Syllabus: SOC WL 590 – Fall 2013

SEMINAR IN LONGITUDINAL DATA ANALYSIS

Instructor:

Elena Erosheva  

C 14C, Padelford Hall (CSSS)

elena at stat.washington.edu

  • Class times: Tuesday and Thursday 10:30 - 11:50
  • Place: Parrington Hall 306
  • Office hours:  Monday 2:30-3:20, Wednesday 2:00-3:00, or by appointment 
  • Web: follow the class link from my homepage at http://www.stat.washington.edu/elena
  • Questions by e-mail are welcome. They will often be answered quite quickly, but this is not guaranteed. In particularly, I don't always check e-mail over weekends.

Seminar description

Understanding changes, including those that result from targeted interventions, is central to much empirical research in the social and behavioral sciences. The goal of this seminar is to explore how research questions about change (and event occurrences) can be addressed with longitudinal data analysis. During the first half of the seminar, we will follow Part I of Singer and Willett’s Applied Longitudinal Data Analysis to learn why study change, what are the minimum data requirements for investigating change over time, what techniques are available for exploratory analysis specific to longitudinal data, and what statistical models are appropriate. We will focus on fundamental models for longitudinal analysis that have been variously known as individual growth models, random coefficient models, growth curve models, multilevel models, mixed effects models and hierarchical linear models.

 

During the second part of the course, we will discuss longitudinal data analysis topics that will be selected by the seminar participants.  These include but are not limited to:

·         Modeling discontinuous and nonlinear change over time.

·         Reconciling terminology across mixed effects, hierarchical and multilevel modeling traditions. 

·         Mixture models for life course data (i.e., variations on growth mixture and group-based trajectory models).

·         Assessing effectiveness of interventions.

·         Dynamic treatment regimes.

·         Latent variable models for change.

·         Age, period, and cohort effects.

·         Accelerated longitudinal designs.

·         Power analysis for longitudinal data.

·         Dealing with missing data in longitudinal analysis.

 



 

Course Text

 Applied Longitudinal Data Analysis: Modeling Change and Event Occurrence (2003) Singer, J.D. and Willett, J. B.


Course objectives

·         To investigate how research questions about change can be addressed with longitudinal data. 

·         To study multilevel, growth curve and hierarchical modeling in application to longitudinal data.

·         To provide an open forum for scholarly exchange on the longitudinal data analysis issues of interest to the class participants.


Computing

The textbook  has a companion web site that presents data sets and computer code in a wide variety of software packages that include R, Stata, SPSS and Mplus:

http://www.ats.ucla.edu/stat/examples/alda.htm

Participants will be free to use a package of their choice for presentations (literature review presentations are not required to include a computing code component).


Prerequisites

SOC 504-505-506 or equivalent. Solid knowledge of linear regression.
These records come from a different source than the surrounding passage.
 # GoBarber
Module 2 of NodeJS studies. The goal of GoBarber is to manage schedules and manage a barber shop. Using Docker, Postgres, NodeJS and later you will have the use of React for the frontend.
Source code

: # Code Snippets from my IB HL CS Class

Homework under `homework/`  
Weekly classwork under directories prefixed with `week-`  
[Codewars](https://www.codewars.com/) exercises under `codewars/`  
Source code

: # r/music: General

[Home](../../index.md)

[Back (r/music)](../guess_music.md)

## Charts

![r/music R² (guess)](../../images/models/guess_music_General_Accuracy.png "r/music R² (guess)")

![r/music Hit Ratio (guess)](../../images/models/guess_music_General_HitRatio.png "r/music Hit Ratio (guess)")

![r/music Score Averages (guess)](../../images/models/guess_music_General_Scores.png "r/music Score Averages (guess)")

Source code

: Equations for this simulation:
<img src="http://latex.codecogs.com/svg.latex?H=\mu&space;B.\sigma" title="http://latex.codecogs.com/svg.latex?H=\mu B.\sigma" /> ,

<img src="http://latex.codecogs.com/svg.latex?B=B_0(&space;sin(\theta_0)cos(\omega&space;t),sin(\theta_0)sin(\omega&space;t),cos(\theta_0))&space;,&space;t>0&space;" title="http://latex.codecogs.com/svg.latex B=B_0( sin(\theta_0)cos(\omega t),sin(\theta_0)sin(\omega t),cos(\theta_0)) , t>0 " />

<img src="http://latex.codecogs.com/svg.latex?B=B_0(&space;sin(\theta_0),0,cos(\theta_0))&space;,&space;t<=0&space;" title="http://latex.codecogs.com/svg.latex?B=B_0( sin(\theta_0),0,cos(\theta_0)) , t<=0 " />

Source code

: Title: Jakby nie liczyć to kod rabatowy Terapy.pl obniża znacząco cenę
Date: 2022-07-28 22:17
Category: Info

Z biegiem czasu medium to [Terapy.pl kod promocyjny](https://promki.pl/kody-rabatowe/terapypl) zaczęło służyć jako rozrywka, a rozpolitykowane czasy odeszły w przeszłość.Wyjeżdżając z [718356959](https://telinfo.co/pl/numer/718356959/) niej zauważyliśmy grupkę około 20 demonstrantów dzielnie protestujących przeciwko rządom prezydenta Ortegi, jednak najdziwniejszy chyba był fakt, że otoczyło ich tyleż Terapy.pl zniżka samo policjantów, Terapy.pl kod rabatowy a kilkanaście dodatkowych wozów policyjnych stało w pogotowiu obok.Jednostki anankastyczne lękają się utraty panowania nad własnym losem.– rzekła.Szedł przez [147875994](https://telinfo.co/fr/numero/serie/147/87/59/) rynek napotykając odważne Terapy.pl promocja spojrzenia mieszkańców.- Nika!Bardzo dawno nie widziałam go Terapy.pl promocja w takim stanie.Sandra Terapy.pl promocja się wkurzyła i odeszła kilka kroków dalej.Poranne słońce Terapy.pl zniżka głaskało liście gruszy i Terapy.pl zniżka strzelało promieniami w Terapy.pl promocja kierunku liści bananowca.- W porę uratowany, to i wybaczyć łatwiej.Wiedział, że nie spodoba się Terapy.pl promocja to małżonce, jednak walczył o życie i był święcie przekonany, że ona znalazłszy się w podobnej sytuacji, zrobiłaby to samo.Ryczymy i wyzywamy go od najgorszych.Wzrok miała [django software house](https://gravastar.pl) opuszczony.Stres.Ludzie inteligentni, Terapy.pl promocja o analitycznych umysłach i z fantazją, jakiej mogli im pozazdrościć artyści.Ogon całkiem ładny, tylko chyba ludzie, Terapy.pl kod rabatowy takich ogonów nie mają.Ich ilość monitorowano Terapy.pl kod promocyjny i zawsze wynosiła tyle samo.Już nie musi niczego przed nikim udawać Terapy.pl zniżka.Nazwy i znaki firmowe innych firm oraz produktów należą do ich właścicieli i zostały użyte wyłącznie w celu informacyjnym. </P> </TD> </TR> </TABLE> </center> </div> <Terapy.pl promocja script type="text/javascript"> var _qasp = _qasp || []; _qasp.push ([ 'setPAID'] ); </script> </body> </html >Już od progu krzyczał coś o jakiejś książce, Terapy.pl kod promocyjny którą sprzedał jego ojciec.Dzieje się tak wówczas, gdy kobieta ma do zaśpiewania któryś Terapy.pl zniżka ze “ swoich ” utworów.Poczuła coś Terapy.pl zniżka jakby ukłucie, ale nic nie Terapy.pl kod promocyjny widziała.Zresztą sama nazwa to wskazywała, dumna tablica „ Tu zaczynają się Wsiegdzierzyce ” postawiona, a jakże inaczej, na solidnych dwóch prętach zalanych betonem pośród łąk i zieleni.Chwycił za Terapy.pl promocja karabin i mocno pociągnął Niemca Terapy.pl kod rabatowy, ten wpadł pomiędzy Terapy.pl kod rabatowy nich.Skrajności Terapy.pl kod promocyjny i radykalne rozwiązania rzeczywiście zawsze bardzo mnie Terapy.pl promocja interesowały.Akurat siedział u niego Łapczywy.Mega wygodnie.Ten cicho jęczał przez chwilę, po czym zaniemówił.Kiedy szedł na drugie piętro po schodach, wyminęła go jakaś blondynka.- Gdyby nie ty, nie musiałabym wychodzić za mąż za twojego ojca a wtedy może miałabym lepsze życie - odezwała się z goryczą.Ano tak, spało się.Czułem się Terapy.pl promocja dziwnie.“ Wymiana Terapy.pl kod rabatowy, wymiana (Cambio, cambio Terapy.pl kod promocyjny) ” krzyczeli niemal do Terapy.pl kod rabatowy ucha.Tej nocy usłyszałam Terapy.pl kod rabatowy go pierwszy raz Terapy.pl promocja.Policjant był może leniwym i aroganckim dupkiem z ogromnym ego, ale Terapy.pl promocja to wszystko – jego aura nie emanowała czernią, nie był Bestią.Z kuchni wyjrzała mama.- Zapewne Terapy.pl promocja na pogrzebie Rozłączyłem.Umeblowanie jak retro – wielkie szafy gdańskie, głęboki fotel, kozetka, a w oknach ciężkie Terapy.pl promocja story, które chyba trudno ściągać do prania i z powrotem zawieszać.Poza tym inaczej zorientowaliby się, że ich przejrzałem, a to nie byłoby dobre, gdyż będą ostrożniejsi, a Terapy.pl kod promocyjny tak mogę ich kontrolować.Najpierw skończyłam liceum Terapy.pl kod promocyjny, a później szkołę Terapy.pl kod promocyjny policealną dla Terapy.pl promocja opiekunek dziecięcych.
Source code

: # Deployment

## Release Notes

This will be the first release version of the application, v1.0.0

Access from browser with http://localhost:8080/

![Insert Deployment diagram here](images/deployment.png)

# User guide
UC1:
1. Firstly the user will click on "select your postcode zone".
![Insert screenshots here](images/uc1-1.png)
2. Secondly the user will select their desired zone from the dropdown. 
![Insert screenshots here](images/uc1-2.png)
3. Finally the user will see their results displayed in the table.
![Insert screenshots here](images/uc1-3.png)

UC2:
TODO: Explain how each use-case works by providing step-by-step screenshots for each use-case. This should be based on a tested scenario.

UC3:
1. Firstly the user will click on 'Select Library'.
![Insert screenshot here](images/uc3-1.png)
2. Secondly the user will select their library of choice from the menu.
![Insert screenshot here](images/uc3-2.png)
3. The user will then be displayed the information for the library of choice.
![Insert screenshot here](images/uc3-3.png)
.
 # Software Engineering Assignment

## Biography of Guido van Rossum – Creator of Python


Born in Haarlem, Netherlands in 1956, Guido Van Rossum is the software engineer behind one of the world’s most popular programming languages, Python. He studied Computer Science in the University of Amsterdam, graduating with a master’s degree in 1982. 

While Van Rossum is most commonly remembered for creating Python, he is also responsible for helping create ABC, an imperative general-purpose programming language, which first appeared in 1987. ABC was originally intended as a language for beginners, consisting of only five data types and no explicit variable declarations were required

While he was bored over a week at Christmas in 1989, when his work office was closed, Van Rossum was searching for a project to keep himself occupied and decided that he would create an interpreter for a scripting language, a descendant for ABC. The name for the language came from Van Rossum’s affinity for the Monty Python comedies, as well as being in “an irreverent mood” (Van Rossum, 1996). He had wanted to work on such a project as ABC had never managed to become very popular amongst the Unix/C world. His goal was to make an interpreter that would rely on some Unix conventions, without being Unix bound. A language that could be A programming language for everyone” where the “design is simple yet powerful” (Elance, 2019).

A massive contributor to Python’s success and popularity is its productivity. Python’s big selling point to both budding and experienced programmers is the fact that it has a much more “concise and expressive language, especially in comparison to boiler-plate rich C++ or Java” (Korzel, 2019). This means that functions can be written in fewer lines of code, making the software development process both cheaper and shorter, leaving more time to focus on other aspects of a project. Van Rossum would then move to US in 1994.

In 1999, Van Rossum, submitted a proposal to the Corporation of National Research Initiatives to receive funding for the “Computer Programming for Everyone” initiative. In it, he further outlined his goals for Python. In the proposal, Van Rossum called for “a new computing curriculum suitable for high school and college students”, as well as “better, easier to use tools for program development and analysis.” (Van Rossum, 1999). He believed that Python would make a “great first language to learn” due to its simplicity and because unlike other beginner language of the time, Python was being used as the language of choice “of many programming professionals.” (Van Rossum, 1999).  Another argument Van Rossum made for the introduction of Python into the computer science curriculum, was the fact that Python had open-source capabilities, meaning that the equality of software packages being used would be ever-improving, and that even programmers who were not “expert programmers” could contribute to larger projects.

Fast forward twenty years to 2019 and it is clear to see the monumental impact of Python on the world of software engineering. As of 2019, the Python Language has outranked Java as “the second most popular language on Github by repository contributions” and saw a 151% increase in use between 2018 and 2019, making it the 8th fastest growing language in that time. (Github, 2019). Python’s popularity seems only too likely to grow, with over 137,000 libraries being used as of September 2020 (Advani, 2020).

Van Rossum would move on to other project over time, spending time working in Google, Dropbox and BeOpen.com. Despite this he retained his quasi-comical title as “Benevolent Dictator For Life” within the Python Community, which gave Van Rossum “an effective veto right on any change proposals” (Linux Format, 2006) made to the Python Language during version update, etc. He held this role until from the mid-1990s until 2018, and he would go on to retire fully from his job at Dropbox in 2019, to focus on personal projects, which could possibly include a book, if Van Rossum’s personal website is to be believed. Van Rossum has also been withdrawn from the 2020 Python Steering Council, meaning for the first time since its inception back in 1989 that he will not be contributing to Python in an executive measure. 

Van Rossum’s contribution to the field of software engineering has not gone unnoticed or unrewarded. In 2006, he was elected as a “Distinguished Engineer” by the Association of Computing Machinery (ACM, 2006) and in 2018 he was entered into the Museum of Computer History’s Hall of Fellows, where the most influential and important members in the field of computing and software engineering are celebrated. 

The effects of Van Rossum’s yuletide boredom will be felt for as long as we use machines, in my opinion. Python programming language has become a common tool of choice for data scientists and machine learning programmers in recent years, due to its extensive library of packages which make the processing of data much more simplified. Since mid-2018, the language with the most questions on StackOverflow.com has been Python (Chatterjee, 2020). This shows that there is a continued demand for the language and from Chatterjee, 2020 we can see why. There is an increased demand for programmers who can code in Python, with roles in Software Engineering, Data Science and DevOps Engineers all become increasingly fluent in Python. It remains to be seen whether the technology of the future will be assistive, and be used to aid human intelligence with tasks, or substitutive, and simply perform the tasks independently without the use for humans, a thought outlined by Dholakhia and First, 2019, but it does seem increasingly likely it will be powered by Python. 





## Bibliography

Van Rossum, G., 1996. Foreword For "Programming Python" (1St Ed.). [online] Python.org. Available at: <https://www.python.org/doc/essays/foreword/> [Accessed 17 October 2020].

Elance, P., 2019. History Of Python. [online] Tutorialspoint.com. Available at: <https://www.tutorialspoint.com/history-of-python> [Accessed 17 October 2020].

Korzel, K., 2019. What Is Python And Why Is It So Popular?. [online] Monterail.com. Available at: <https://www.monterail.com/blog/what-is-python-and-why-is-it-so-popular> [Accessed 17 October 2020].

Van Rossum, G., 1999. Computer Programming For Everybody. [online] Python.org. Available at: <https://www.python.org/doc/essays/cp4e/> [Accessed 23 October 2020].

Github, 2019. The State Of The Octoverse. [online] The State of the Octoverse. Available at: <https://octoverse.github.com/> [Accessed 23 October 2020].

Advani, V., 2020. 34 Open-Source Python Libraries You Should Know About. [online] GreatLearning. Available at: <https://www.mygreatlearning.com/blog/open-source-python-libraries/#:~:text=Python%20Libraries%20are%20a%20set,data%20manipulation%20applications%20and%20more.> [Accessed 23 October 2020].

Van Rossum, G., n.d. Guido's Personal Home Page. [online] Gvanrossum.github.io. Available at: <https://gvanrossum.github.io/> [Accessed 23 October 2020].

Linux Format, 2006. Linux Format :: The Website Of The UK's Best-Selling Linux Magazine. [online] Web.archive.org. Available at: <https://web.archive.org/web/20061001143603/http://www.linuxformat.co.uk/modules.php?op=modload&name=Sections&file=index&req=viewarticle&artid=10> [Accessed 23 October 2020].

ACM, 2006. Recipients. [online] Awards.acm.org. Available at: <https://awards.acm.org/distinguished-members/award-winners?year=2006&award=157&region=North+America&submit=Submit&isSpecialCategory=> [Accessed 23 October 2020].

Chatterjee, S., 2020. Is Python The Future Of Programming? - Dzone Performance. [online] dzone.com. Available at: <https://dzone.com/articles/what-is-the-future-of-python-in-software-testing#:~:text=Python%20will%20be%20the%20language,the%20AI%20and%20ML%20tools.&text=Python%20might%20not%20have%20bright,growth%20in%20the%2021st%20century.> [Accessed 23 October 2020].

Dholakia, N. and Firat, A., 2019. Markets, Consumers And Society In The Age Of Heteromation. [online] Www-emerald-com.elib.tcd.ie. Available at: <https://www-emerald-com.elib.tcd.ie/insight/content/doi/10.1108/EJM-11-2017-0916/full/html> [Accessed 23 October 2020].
Homework assignments and grades

  • The course will be graded credit/no credit.
  • Credit will be given for attendance, participation, and a research presentation. 
  • Attendance: Students are expected to attend all lectures and research presentations. Contact the instructor in advance if you expect to be absent because of conference travel or other schedule conflicts.
  • Participation: Students are expected to stay on top of the reading assignments and participate during in-class discussions. The class will be in a seminar format rather than a lecture style, with the goal to stimulate discussions among class participants.
  • Research presentation: Each student will choose a research topic that must be related to longitudinal data analysis in a broad sense. For example, this could be a review of one of the longitudinal data analysis topics listed above, a review of longitudinal data analysis methods in a certain field (e.g., mental health), or a hands-on implementation and demonstration of certain longitudinal data analysis techniques. In consultation with the instructor, students are expected to find material for exploring their research topic, to prepare a research presentation for an in-class delivery during the quarter, to recommend readings on the topic for other class participants, and to submit written materials based on the presentation. Depending on the project choice, written materials can be in the form of a summary handout, a brief report summarizing the presentation, a review paper, or, in case of a didactic data analysis, a collection of slides. Written materials will be due one week after the scheduled presentation.
  • Joint presentations: In an unlikely event that the final enrollment will have exceeded slots available for presentations, some research topics may be shared by pairs on individuals. If you and your partner have a plan for splitting the work on a research topic that you both agree on, please contact the instructor. 

Students with Disabilities

If you would like to request academic accommodations due to a disability, please contact Disabled Student Services, 448 Schmitz, 543-8924 (V/TTY).  If you have a letter from Disabled Student Services indicating you have a disability that requires academic accommodations, please present the letter to me so we can discuss the accommodations you might need for this class.